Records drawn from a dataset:

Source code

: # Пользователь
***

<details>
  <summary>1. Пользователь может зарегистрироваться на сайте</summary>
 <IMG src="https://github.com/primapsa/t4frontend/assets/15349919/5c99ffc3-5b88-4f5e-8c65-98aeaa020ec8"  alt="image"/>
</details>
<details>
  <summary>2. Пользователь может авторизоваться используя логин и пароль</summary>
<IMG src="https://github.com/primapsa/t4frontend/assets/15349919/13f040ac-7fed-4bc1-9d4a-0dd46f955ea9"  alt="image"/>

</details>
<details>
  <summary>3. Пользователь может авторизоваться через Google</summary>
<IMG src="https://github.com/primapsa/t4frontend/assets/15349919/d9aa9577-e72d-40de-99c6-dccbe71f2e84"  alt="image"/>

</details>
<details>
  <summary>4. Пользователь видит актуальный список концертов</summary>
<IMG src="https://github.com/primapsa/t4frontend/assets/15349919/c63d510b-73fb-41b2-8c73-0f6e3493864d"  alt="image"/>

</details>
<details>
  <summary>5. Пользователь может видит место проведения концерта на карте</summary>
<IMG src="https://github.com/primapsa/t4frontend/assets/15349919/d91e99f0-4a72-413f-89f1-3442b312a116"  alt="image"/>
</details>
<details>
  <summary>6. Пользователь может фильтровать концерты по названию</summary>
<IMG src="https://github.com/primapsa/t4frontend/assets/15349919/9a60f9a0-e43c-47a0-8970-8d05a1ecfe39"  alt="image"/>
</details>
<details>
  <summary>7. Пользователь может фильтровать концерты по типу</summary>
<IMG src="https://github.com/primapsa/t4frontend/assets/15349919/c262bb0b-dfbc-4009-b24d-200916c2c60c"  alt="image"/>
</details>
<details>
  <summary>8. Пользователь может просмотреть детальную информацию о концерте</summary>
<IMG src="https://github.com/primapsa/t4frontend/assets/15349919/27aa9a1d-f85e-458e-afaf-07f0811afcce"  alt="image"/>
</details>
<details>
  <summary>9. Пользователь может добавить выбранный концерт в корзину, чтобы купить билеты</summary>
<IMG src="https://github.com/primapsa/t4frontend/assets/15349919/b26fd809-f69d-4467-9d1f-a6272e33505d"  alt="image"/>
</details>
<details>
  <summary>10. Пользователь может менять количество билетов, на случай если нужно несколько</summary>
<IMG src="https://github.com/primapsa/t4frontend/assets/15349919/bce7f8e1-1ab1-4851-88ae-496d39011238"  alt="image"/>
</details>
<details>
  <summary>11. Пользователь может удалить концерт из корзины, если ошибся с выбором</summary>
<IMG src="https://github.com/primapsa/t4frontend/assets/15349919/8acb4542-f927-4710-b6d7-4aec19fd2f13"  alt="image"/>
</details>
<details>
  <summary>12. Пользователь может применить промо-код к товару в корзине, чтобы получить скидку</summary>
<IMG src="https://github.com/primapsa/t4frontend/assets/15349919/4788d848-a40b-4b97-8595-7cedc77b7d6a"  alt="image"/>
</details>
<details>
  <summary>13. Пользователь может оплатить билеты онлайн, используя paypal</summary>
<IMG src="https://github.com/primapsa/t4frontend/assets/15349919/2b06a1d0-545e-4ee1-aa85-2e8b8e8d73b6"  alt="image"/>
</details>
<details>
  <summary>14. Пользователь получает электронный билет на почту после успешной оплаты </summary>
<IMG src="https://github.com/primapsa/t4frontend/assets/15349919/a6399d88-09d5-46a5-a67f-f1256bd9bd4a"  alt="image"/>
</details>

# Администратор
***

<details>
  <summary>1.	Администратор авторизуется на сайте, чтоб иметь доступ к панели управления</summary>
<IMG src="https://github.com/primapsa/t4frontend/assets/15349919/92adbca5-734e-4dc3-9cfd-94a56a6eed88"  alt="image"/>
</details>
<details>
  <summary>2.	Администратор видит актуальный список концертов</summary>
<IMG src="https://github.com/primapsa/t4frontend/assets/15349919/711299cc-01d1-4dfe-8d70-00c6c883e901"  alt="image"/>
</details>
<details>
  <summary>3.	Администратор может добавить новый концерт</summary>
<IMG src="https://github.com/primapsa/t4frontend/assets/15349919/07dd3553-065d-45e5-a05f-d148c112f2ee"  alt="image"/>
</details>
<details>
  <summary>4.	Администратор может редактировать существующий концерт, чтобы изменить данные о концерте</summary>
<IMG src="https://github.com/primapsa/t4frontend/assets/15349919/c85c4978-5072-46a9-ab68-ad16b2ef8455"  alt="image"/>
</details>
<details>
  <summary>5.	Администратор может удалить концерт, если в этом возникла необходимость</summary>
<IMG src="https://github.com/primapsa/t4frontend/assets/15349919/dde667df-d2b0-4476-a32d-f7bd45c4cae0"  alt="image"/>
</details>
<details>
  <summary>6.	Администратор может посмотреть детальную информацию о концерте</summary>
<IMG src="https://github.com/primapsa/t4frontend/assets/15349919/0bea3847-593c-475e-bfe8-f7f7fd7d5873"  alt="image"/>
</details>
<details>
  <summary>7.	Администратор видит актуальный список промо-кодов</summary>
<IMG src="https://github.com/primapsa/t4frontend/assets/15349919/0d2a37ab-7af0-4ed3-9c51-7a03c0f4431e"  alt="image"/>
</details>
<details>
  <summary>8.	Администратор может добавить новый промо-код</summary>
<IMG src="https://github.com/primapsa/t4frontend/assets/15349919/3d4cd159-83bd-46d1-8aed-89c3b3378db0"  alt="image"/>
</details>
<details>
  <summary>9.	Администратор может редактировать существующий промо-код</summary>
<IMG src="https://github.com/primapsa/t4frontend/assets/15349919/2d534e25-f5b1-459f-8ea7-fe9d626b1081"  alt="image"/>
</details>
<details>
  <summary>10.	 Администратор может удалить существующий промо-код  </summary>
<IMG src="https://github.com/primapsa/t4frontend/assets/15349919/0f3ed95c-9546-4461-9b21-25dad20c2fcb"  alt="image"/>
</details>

Prompt:
Without changing a single word, reproduce the entries above.

Exercise response:
Source code

: # Пользователь
***

<details>
  <summary>1. Пользователь может зарегистрироваться на сайте</summary>
 <IMG src="https://github.com/primapsa/t4frontend/assets/15349919/5c99ffc3-5b88-4f5e-8c65-98aeaa020ec8"  alt="image"/>
</details>
<details>
  <summary>2. Пользователь может авторизоваться используя логин и пароль</summary>
<IMG src="https://github.com/primapsa/t4frontend/assets/15349919/13f040ac-7fed-4bc1-9d4a-0dd46f955ea9"  alt="image"/>

</details>
<details>
  <summary>3. Пользователь может авторизоваться через Google</summary>
<IMG src="https://github.com/primapsa/t4frontend/assets/15349919/d9aa9577-e72d-40de-99c6-dccbe71f2e84"  alt="image"/>

</details>
<details>
  <summary>4. Пользователь видит актуальный список концертов</summary>
<IMG src="https://github.com/primapsa/t4frontend/assets/15349919/c63d510b-73fb-41b2-8c73-0f6e3493864d"  alt="image"/>

</details>
<details>
  <summary>5. Пользователь может видит место проведения концерта на карте</summary>
<IMG src="https://github.com/primapsa/t4frontend/assets/15349919/d91e99f0-4a72-413f-89f1-3442b312a116"  alt="image"/>
</details>
<details>
  <summary>6. Пользователь может фильтровать концерты по названию</summary>
<IMG src="https://github.com/primapsa/t4frontend/assets/15349919/9a60f9a0-e43c-47a0-8970-8d05a1ecfe39"  alt="image"/>
</details>
<details>
  <summary>7. Пользователь может фильтровать концерты по типу</summary>
<IMG src="https://github.com/primapsa/t4frontend/assets/15349919/c262bb0b-dfbc-4009-b24d-200916c2c60c"  alt="image"/>
</details>
<details>
  <summary>8. Пользователь может просмотреть детальную информацию о концерте</summary>
<IMG src="https://github.com/primapsa/t4frontend/assets/15349919/27aa9a1d-f85e-458e-afaf-07f0811afcce"  alt="image"/>
</details>
<details>
  <summary>9. Пользователь может добавить выбранный концерт в корзину, чтобы купить билеты</summary>
<IMG src="https://github.com/primapsa/t4frontend/assets/15349919/b26fd809-f69d-4467-9d1f-a6272e33505d"  alt="image"/>
</details>
<details>
  <summary>10. Пользователь может менять количество билетов, на случай если нужно несколько</summary>
<IMG src="https://github.com/primapsa/t4frontend/assets/15349919/bce7f8e1-1ab1-4851-88ae-496d39011238"  alt="image"/>
</details>
<details>
  <summary>11. Пользователь может удалить концерт из корзины, если ошибся с выбором</summary>
<IMG src="https://github.com/primapsa/t4frontend/assets/15349919/8acb4542-f927-4710-b6d7-4aec19fd2f13"  alt="image"/>
</details>
<details>
  <summary>12. Пользователь может применить промо-код к товару в корзине, чтобы получить скидку</summary>
<IMG src="https://github.com/primapsa/t4frontend/assets/15349919/4788d848-a40b-4b97-8595-7cedc77b7d6a"  alt="image"/>
</details>
<details>
  <summary>13. Пользователь может оплатить билеты онлайн, используя paypal</summary>
<IMG src="https://github.com/primapsa/t4frontend/assets/15349919/2b06a1d0-545e-4ee1-aa85-2e8b8e8d73b6"  alt="image"/>
</details>
<details>
  <summary>14. Пользователь получает электронный билет на почту после успешной оплаты </summary>
<IMG src="https://github.com/primapsa/t4frontend/assets/15349919/a6399d88-09d5-46a5-a67f-f1256bd9bd4a"  alt="image"/>
</details>

# Администратор
***

<details>
  <summary>1.	Администратор авторизуется на сайте, чтоб иметь доступ к панели управления</summary>
<IMG src="https://github.com/primapsa/t4frontend/assets/15349919/92adbca5-734e-4dc3-9cfd-94a56a6eed88"  alt="image"/>
</details>
<details>
  <summary>2.	Администратор видит актуальный список концертов</summary>
<IMG src="https://github.com/primapsa/t4frontend/assets/15349919/711299cc-01d1-4dfe-8d70-00c6c883e901"  alt="image"/>
</details>
<details>
  <summary>3.	Администратор может добавить новый концерт</summary>
<IMG src="https://github.com/primapsa/t4frontend/assets/15349919/07dd3553-065d-45e5-a05f-d148c112f2ee"  alt="image"/>
</details>
<details>
  <summary>4.	Администратор может редактировать существующий концерт, чтобы изменить данные о концерте</summary>
<IMG src="https://github.com/primapsa/t4frontend/assets/15349919/c85c4978-5072-46a9-ab68-ad16b2ef8455"  alt="image"/>
</details>
<details>
  <summary>5.	Администратор может удалить концерт, если в этом возникла необходимость</summary>
<IMG src="https://github.com/primapsa/t4frontend/assets/15349919/dde667df-d2b0-4476-a32d-f7bd45c4cae0"  alt="image"/>
</details>
<details>
  <summary>6.	Администратор может посмотреть детальную информацию о концерте</summary>
<IMG src="https://github.com/primapsa/t4frontend/assets/15349919/0bea3847-593c-475e-bfe8-f7f7fd7d5873"  alt="image"/>
</details>
<details>
  <summary>7.	Администратор видит актуальный список промо-кодов</summary>
<IMG src="https://github.com/primapsa/t4frontend/assets/15349919/0d2a37ab-7af0-4ed3-9c51-7a03c0f4431e"  alt="image"/>
</details>
<details>
  <summary>8.	Администратор может добавить новый промо-код</summary>
<IMG src="https://github.com/primapsa/t4frontend/assets/15349919/3d4cd159-83bd-46d1-8aed-89c3b3378db0"  alt="image"/>
</details>
<details>
  <summary>9.	Администратор может редактировать существующий промо-код</summary>
<IMG src="https://github.com/primapsa/t4frontend/assets/15349919/2d534e25-f5b1-459f-8ea7-fe9d626b1081"  alt="image"/>
</details>
<details>
  <summary>10.	 Администратор может удалить существующий промо-код  </summary>
<IMG src="https://github.com/primapsa/t4frontend/assets/15349919/0f3ed95c-9546-4461-9b21-25dad20c2fcb"  alt="image"/>
</details>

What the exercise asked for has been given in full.